Better, cheaper solar energy panels may soon be possible thanks to arrays of molecular specks of semiconductors called quantum dots. The idea of quantum-dot-based voltaics is not new. It’s long been known that four-legged cadmium selenide quantum dots, in particular, are effective at converting sunlight into electrical energy. The problem has been in finding a manufacturing method that makes high-quality dots in sufficient quantities.

That problem may have been solved by research conducted at Rice’s Center for Biological and Environmental Nanotechnology. “Our work knocks down a big barrier in developing quantum-dot-based photovoltaics as an alternative to the conventional, more expensive silicon-based solar cells,” said principal investigator Michael Wong, assistant professor of chemical and biomolecular engineering.

Quantum dots are megamolecules of semiconducting materials that are smaller than living cells. They interact with light in unique ways — giving off different-colored light or creating electrons and holes — due partly to their tiny size, partly to their shape and partly to the material they’re made of. Scientists have studied quantum dots for more than a decade, with an eye toward using them in medical tests, chemical sensors and other devices.

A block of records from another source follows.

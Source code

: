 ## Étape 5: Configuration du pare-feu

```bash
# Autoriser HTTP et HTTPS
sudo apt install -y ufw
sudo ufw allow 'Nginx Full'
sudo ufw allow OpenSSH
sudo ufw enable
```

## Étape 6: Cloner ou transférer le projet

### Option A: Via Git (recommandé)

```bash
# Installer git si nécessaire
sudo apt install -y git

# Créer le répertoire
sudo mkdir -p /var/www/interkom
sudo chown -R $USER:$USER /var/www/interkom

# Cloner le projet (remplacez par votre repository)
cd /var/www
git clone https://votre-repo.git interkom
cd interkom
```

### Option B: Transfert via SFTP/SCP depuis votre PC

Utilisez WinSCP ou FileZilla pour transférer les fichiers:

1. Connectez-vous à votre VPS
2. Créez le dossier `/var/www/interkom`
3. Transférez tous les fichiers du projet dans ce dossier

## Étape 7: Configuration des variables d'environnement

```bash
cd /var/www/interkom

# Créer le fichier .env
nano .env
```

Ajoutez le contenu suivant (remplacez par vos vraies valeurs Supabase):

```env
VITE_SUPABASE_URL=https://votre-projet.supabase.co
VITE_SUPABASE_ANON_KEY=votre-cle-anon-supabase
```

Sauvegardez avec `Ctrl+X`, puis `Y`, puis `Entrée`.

One way to achieve cheaper solar cells is to make them out of quantum dots. Prior research has shown that four-legged quantum dots — called tetrapods — are many times more efficient at converting sunlight into electricity than are regular quantum dots. But Wong said that current methods of producing tetrapods lead to a lot of particles with missing arms or arms that are of uneven length or crooked. Even in the best recipe, 30 percent of the prepared particles are not tetrapods.

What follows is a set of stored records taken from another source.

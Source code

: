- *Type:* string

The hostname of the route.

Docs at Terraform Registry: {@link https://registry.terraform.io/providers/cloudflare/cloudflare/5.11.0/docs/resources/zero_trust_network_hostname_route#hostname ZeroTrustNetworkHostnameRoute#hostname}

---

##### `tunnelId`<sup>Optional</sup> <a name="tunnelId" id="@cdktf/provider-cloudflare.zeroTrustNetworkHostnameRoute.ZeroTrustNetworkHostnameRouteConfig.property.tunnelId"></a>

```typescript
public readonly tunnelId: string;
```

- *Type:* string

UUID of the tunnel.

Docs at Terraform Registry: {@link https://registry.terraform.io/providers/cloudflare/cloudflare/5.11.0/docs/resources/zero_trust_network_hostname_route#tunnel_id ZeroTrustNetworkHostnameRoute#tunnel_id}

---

"Our work knocks down a big barrier in developing quantum-dot-based photovoltaics as an alternative to the conventional, more expensive silicon-based solar cells,”

-Michael Wong

CBEN’s formula, developed by Wong and graduate student Subashini Asokan with CBEN director Vicki Colvin and graduate student Karl Krueger, produces same-sized particles, more than 90 percent of which are tetrapods. Significantly, these tetrapods are made of cadmium selenide, a compound that has been very difficult to produce in this configuration. The method is not only cheaper but safer than conventional methods because it uses cetyltrimethylammonium bromide instead of the normally used alkylphosphonic acid compounds. Cetyltrimethylammonium bromide is used in some shampoos, and for producers looking to ramp up tetrapod production, this means cheaper raw materials and fewer purification steps.

The research was funded by the National Science Foundation, 3M Corp., Advanced Aromatics LP, the Air Force Office of Scientific Research and Rice University. It appeared online May 1 in the journal Small.